▶ What is being asked
Which lines below fall between the one containing "u &= -0.887628 - 1.095510 I \\" and the one containing "u &= -1.14162 - 0.84482 I \\"? Repeat them exactly, counting both of those lines, and add nothing else.

[Items listed in a dataset]
────────────────────

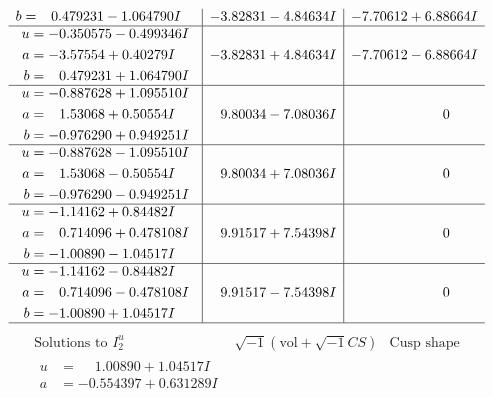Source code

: \documentclass[1p]{elsarticle_modified}
\theoremstyle{definition}
\newcommand{\I}{\sqrt{-1}}
\begin{document}
$$\begin{array}{c|c|c}
\begin{aligned}
b &= \phantom{-}0.479231 - 1.064790 I\end{aligned}
 & -3.82831 - 4.84634 I & -7.70612 + 6.88664 I \\ \hline\begin{aligned}
u &= -0.350575 - 0.499346 I \\
a &= -3.57554 + 0.40279 I \\
b &= \phantom{-}0.479231 + 1.064790 I\end{aligned}
 & -3.82831 + 4.84634 I & -7.70612 - 6.88664 I \\ \hline\begin{aligned}
u &= -0.887628 + 1.095510 I \\
a &= \phantom{-}1.53068 + 0.50554 I \\
b &= -0.976290 + 0.949251 I\end{aligned}
 & \phantom{-}9.80034 - 7.08036 I & \phantom{-0.000000 } 0 \\ \hline\begin{aligned}
u &= -0.887628 - 1.095510 I \\
a &= \phantom{-}1.53068 - 0.50554 I \\
b &= -0.976290 - 0.949251 I\end{aligned}
 & \phantom{-}9.80034 + 7.08036 I & \phantom{-0.000000 } 0 \\ \hline\begin{aligned}
u &= -1.14162 + 0.84482 I \\
a &= \phantom{-}0.714096 + 0.478108 I \\
b &= -1.00890 - 1.04517 I\end{aligned}
 & \phantom{-}9.91517 + 7.54398 I & \phantom{-0.000000 } 0 \\ \hline\begin{aligned}
u &= -1.14162 - 0.84482 I \\
a &= \phantom{-}0.714096 - 0.478108 I \\
b &= -1.00890 + 1.04517 I\end{aligned}
 & \phantom{-}9.91517 - 7.54398 I & \phantom{-0.000000 } 0\\
 \hline 
 \end{array}$$\newpage$$\begin{array}{c|c|c}  
\text{Solutions to }I^u_{2}& \I (\text{vol} + \sqrt{-1}CS) & \text{Cusp shape}\\
 \hline 
\begin{aligned}
u &= \phantom{-}1.00890 + 1.04517 I \\
a &= -0.554397 + 0.631289 I \\

\end{aligned}
\end{array}$$
\end{document}
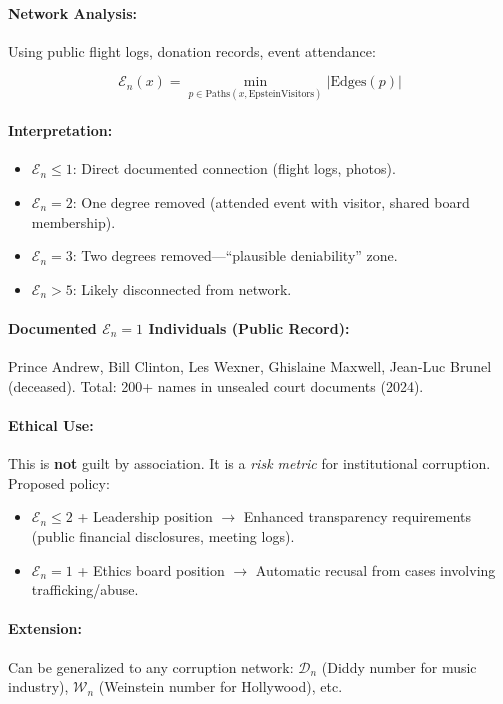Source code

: \documentclass[11pt,a4paper]{article}
\theoremstyle{definition}
\theoremstyle{remark}
\begin{document}
\paragraph{Network Analysis:}
Using public flight logs, donation records, event attendance:

\[
\mathcal{E}_n(x) = \min_{p \in \text{Paths}(x, \text{EpsteinVisitors})} |\text{Edges}(p)|
\]

\paragraph{Interpretation:}
\begin{itemize}
\item $\mathcal{E}_n \leq 1$: Direct documented connection (flight logs, photos).
\item $\mathcal{E}_n = 2$: One degree removed (attended event with visitor, shared board membership).
\item $\mathcal{E}_n = 3$: Two degrees removed—``plausible deniability'' zone.
\item $\mathcal{E}_n > 5$: Likely disconnected from network.
\end{itemize}

\paragraph{Documented $\mathcal{E}_n = 1$ Individuals (Public Record):}
Prince Andrew, Bill Clinton, Les Wexner, Ghislaine Maxwell, Jean-Luc Brunel (deceased). Total: 200+ names in unsealed court documents (2024).

\paragraph{Ethical Use:}
This is \textbf{not} guilt by association. It is a \textit{risk metric} for institutional corruption. Proposed policy:
\begin{itemize}
\item $\mathcal{E}_n \leq 2$ + Leadership position $\rightarrow$ Enhanced transparency requirements (public financial disclosures, meeting logs).
\item $\mathcal{E}_n = 1$ + Ethics board position $\rightarrow$ Automatic recusal from cases involving trafficking/abuse.
\end{itemize}

\paragraph{Extension:}
Can be generalized to any corruption network: $\mathcal{D}_n$ (Diddy number for music industry), $\mathcal{W}_n$ (Weinstein number for Hollywood), etc.
\end{document}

────────────────────

▶ Reply to the task
u &= -0.887628 - 1.095510 I \\
a &= \phantom{-}1.53068 - 0.50554 I \\
b &= -0.976290 - 0.949251 I\end{aligned}
 & \phantom{-}9.80034 + 7.08036 I & \phantom{-0.000000 } 0 \\ \hline\begin{aligned}
u &= -1.14162 + 0.84482 I \\
a &= \phantom{-}0.714096 + 0.478108 I \\
b &= -1.00890 - 1.04517 I\end{aligned}
 & \phantom{-}9.91517 + 7.54398 I & \phantom{-0.000000 } 0 \\ \hline\begin{aligned}
u &= -1.14162 - 0.84482 I \\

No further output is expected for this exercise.